Court of Appeals of Kentucky
Apr 16, 1929
16 S.W.2d 474 (Ky. Ct. App. 1929)

Opinion

Decided April 16, 1929.

Appeal from Muhlenberg Circuit Court.

W.O. SMITH for appellants.

J.W. CAMMACK, Attorney General, and JAMES M. GILBERT, Assistant Attorney General, for appellee.


Affirming.

The appellants were charged by indictment in the Muhlenberg circuit court with the crime of banding and confederating for the purpose of alarming, disturbing, and injuring Jess Cook, his wife and infant children, and that they did disturb, alarm, intimidate, and injure Cook, his family and their property. A jury convicted them and fixed their punishment at three years each in the penitentiary.

The evidence is not as conclusive of guilt as to be entirely satisfactory, but charges such as this are usually provable only by circumstances. Ordinarily no one knows of a conspiracy except the conspirators. Where parties conspire for an unlawful purpose and set in motion the unlawful agreement, they cannot avoid the consequences of the conduct of any of the conspirators when that conduct is pursuant to the unlawful agreement or understanding, although the act of one of the conspirators may have been committed in the absence of the others. Gambrell v. Commonwealth, 130 Ky. 513, 113 S.W. 476; Daniel v. Commonwealth, 154 Ky. 601, 157 S.W. 1127; Crenshaw v. Commonwealth, 227 Ky. 223, 12 S.W.2d 336; Anderson v. Commonwealth, 144 Ky. 215, 137 S.W. 1063; Napier v. Commonwealth, 110 S.W. 842, 33 Ky. Law Rep. 635.

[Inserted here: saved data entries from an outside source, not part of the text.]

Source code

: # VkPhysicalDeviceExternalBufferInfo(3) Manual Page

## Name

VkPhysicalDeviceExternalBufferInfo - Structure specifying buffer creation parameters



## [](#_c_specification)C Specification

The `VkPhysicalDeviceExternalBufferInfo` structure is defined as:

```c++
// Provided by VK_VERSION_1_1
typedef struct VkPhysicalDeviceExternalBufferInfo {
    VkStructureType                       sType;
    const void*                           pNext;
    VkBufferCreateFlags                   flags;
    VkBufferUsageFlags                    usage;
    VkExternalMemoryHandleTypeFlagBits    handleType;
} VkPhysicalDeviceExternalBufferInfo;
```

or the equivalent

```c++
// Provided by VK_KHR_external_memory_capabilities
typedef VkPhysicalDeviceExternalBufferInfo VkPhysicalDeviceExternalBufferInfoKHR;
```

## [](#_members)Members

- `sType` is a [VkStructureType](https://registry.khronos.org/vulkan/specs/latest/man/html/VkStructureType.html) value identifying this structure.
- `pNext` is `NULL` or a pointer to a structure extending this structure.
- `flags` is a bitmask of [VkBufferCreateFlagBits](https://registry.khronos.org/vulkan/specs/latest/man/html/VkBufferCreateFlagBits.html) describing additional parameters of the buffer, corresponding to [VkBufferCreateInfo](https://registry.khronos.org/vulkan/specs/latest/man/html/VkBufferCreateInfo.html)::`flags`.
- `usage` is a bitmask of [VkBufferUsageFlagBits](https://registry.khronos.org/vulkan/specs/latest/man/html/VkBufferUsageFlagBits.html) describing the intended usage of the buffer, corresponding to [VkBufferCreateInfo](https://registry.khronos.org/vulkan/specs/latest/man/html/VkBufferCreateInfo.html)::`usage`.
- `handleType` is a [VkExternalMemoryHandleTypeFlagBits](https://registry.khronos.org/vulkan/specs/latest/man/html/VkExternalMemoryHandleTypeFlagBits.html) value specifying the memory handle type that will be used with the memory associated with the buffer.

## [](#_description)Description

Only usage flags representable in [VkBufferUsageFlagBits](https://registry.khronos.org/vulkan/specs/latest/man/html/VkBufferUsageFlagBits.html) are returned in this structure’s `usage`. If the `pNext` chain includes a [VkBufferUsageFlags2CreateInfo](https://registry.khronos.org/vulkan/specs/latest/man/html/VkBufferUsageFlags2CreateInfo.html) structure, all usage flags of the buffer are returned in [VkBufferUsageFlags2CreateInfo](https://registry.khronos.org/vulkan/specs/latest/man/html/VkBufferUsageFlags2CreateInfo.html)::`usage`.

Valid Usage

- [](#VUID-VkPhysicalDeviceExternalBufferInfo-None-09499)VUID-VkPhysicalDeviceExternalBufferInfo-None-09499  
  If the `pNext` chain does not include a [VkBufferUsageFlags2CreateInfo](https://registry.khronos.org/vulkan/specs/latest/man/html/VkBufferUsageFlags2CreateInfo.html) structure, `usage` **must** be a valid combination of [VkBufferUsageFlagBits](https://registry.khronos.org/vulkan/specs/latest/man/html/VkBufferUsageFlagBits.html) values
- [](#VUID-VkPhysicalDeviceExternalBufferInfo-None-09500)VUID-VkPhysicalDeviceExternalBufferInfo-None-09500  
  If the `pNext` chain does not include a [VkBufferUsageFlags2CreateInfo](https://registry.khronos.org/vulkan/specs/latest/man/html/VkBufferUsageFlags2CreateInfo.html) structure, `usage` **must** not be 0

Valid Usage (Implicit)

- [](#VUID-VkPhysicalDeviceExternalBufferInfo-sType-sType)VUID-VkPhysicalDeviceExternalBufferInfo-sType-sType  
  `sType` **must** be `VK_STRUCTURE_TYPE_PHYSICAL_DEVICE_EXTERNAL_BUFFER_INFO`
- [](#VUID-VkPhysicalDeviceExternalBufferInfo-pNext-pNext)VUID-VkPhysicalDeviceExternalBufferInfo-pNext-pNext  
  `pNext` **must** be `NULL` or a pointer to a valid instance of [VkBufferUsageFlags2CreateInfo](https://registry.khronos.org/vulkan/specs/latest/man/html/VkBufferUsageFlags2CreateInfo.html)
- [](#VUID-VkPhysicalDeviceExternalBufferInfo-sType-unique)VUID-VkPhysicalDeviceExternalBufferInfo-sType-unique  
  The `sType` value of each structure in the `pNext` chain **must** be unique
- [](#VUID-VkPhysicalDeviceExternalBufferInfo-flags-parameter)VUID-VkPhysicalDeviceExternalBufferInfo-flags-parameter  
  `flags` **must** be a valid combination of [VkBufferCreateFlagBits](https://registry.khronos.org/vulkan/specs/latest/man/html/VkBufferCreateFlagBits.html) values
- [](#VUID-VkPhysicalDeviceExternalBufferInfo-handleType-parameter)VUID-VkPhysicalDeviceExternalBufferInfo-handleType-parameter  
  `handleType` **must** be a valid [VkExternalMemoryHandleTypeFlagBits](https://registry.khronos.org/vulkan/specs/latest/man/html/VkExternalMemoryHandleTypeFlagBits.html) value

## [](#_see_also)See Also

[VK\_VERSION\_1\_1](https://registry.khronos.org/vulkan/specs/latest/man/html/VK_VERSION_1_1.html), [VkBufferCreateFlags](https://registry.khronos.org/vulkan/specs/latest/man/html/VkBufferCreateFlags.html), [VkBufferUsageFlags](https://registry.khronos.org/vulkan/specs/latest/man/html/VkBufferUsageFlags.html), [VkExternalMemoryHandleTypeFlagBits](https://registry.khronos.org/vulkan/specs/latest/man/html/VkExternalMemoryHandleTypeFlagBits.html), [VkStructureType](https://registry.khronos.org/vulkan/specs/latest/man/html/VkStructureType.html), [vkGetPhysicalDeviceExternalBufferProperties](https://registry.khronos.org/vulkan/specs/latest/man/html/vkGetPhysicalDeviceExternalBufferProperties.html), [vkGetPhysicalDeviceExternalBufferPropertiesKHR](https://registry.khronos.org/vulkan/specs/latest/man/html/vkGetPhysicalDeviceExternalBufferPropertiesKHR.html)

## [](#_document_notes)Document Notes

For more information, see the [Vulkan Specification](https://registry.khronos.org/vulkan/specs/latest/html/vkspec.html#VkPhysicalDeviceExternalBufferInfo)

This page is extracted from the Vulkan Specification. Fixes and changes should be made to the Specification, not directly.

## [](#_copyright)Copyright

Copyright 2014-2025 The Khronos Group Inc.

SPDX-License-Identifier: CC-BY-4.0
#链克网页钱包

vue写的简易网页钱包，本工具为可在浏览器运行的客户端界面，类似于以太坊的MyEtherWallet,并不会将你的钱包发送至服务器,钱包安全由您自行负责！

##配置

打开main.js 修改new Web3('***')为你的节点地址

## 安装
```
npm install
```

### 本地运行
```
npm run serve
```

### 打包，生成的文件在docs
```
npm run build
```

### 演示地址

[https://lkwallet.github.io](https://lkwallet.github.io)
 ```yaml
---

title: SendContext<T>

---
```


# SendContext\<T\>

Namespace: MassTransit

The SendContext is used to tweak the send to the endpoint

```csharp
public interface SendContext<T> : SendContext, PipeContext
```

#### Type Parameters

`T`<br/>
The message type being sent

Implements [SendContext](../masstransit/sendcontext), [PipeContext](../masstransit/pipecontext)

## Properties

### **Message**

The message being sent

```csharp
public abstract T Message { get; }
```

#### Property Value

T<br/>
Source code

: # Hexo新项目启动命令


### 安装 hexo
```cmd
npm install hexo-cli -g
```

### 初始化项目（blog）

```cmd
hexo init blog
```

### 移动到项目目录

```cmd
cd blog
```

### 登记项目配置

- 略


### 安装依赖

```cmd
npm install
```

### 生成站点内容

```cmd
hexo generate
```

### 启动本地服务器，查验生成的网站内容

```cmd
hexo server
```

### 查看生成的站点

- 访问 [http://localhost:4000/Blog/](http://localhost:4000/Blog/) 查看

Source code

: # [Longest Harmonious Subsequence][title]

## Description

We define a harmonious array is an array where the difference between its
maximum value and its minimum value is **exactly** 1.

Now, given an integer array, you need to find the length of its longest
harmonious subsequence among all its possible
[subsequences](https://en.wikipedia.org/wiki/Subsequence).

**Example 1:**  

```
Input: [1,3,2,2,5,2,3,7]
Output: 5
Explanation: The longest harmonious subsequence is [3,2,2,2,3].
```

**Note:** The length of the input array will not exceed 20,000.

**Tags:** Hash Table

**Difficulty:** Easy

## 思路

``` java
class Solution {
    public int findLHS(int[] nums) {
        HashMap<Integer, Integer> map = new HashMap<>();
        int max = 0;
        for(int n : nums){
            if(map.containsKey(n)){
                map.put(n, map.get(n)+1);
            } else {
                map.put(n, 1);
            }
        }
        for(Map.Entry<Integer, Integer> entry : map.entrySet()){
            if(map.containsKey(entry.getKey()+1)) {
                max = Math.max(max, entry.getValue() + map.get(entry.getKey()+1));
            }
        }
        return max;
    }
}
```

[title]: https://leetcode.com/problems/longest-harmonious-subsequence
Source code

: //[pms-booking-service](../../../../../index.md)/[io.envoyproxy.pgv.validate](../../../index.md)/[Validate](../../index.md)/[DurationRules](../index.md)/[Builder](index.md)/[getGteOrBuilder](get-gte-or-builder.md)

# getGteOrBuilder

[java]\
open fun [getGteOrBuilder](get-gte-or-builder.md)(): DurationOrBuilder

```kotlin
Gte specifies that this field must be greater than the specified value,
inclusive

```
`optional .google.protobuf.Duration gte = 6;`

Cook and family resided in or near Central City, Ky. On the 6th day of August, 1927, the appellants went to his home, according to their testimony, to buy whisky, and, according to his testimony, they came drunk and somewhat disorderly but not to buy whisky. He requested them to leave. They went a short distance away from his house to a spring. They claim he directed them to go there, and that he would bring them a quart of whisky, which he did. He denied that he went to the spring at all. They remained about the spring for some hours drinking whisky. Cook requested a man who stopped by his home to go down to the spring and ask them to leave. When they were ready to leave, they came to Cook's house and attempted to go in over his protest. Words passed between them, but Cook appears to have been unwilling to force them to leave his home. But his wife was of a different temperament. One of them forced his way into the house while the others were about the door. Mrs. Cook seized a mop used to scrub the floors and flailed each of them with the mop until they fled.

On that night shots were fired into the home of Cook about 8 o'clock. Cook returned the fire and then left his home and went out some distance on the hillside, when he saw Fentress and Garrett. He did not see Nails. The 9 year old girl of Cook testified, and, while her testimony is confusing and contradictory, as she appears to confuse the time of the shooting into the house with the dynamiting of it which happened later, as we read her evidence, she testified that at the time of the shooting she saw all three of the appellants run off. It was either at the time of the shooting or at the time of the dynamiting that she saw them from the window of a room where she and her younger brothers and sisters were playing. We cannot give much weight to her testimony.

About two weeks thereafter Cook heard a noise one night, and, upon going out to investigate, he found Fentress within 6 or 8 feet of his home with a small package in his hand. Upon his asking what he meant by being there, Fentress informed him that he was lost. Fentress lived within a few hundred yards of Cook's home, and his statement that he was lost is entitled to no weight.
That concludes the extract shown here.